@SirEdan There are two ways to get aid at a school: financial aid, and merit aid.
With your GPA and ACT, merit aid is out of the question at most schools. The University of Alabama, for instance, has an average ACT of 26 and accepts more than half of all applicants (this isn’t particularly selective), but to be eligible for anything close to full tuition, you need a 3.5 GPA and an ACT of 30 or higher. At the sort of schools that carry real weight in finance, the bar is set higher still. Maybe 33-34 on the ACT and a 3.8 GPA at the very least. Sorry to be harsh, but most schools could care less about the fantastic internship you’re doing when your ACT is in the low 20s.
As for financial aid, a CC transfer will rarely be eligible for aid. Even if you are eligible for financial aid, there’s very little reason for schools to want an applicant with a GPA of around 3 and a 21 ACT (or a 27-28, which is the highest score you’re likely to get even with extensive prep). Supposedly “need-blind” schools will ‘gap’ students who need a lot of aid, by offering them what they know is far less than the necessary amount, forcing those students to choose another school and thus saving the university money.
If you get any aid from a decent university, then, it won’t be much.
Community college tuition in NY is just under $5,000 a year (Governor Cuomo is currently trying to eliminate CC tuition, so thank him for that). At NY state universities, the cost of attendance for an in-state student ranges from $12,000 a year (as a commuter, and the room & board expenses this figure assumes are ridiculously low) to $20,000 a year (living on campus). Assuming you’re going to graduate in 4 years, you still need to find $34,000 to fund your education, and I get the impression your family can’t afford that. If you’re going to live on-campus, that rises to $50,000. If it takes you more than 4 years to graduate (and, assuming you keep your position at BlackRock, it will), the cost rises by $13,000 or $20,000 for each additional year.

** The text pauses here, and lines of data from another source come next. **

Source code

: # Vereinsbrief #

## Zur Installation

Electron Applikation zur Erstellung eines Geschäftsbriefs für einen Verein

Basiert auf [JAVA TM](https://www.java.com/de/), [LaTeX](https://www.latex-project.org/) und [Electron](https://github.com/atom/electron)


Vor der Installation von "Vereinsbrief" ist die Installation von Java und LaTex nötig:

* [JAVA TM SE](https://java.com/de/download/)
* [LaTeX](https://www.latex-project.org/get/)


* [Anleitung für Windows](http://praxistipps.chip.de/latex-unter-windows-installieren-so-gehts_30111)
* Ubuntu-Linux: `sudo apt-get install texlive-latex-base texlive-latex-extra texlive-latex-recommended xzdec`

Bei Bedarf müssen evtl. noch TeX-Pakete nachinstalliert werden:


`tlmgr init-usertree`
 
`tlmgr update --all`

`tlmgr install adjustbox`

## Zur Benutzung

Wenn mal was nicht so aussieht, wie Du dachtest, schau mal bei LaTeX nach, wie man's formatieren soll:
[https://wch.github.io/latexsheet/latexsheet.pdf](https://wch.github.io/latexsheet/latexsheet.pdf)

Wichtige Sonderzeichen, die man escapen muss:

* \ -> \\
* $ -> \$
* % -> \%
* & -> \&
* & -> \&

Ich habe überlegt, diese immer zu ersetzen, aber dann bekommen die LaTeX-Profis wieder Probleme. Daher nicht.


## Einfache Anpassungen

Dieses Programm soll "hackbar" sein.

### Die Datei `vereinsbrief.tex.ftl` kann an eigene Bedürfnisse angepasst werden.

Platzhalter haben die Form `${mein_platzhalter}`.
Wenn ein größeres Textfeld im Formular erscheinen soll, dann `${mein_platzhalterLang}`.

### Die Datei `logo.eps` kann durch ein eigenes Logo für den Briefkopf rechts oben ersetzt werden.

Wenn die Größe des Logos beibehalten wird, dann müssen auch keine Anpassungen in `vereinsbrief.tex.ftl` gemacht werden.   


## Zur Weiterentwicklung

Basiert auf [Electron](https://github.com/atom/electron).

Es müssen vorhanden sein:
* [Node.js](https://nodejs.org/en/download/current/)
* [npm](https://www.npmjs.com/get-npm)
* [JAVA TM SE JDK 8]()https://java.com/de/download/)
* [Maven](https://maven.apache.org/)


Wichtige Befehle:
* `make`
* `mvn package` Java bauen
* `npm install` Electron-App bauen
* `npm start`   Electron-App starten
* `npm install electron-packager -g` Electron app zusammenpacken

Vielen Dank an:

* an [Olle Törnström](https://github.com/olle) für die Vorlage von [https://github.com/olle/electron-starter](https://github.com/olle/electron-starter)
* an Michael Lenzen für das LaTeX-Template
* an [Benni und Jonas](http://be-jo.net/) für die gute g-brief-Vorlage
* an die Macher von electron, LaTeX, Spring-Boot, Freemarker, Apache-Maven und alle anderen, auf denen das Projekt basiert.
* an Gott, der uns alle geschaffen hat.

In short, $34,000 is the bare-bones minimum college will cost you, and it’s quite possible that the figure will be in the $75,000-100,000 range. If you want to attend a private university, tuition will be higher, and $100,000 is the low-end figure for your 4 years (places like Berkeley will cost $55,000 a year, plus the $10,000 for your two years at a CC). If you want to spend 4 years in university and bypass the CC route, the cost rises more still. You need to find that money somewhere.

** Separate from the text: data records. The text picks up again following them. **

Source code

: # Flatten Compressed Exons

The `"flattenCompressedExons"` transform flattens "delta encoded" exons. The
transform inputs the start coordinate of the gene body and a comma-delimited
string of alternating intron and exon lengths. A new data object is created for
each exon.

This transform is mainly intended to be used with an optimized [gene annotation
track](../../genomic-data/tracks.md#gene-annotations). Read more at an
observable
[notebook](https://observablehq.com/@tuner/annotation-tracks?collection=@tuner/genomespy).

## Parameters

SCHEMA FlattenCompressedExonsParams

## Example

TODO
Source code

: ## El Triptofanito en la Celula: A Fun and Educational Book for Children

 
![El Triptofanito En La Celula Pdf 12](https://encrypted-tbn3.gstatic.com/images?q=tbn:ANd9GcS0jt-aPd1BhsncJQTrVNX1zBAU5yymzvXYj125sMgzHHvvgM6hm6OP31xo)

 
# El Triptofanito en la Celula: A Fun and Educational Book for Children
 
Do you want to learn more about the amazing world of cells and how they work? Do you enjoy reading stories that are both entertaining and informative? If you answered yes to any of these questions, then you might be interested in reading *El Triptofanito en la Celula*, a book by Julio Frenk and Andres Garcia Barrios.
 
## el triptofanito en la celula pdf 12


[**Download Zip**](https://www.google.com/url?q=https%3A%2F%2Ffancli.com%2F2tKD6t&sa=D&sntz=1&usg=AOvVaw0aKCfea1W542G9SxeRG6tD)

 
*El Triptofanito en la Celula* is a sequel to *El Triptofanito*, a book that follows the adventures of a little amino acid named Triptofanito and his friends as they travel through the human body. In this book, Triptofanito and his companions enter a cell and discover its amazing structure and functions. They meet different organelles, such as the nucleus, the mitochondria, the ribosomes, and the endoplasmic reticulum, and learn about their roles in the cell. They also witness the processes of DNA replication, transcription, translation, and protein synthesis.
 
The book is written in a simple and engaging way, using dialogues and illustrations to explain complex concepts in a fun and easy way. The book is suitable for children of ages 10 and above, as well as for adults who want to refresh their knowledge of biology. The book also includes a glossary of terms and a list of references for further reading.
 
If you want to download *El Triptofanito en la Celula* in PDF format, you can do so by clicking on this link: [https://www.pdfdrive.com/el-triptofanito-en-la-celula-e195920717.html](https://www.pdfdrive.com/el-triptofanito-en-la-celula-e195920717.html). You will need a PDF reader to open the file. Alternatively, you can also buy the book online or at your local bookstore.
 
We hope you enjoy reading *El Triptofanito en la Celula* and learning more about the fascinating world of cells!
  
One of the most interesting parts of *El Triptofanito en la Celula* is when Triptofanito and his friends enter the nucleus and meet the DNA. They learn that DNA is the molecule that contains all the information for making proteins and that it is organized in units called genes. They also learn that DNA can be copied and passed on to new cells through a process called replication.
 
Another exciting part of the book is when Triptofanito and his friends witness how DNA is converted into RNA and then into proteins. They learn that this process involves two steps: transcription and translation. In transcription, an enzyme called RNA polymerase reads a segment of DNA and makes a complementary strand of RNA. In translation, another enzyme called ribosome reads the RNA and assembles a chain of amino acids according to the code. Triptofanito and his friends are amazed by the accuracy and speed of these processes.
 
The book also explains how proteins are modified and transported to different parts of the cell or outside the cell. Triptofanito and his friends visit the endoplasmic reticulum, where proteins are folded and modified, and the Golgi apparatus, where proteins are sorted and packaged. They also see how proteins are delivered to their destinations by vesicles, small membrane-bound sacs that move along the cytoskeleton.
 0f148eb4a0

The assumption you appear to be making is that your company will take care of you through college and have a well-paid position waiting for you when you graduate. They likely won’t. Most financial institutions look to hire Ivy League graduates or products of similarly prestigious schools (as several people have pointed out already), and back-office work rarely means a highly paid position down the road. So you almost certainly won’t get $34,000 from your company, to say nothing of larger sums (this is what I was pointing out). Very little is coming your way through financial aid. Which leaves a big gap between what college will cost and what your family can afford. And there’s no worse outcome for a low-income student than to enroll in a CC or university, drop out for financial reasons, and end up spending tens of thousands of dollars with no diploma to show for it.
Many people have done their best to offer helpful advice on this thread. I would suggest you take some of it to heart. If you want to insult everyone who says things you dislike hearing, you can also do that, but you’ll find that fewer and fewer people are willing to offer you advice.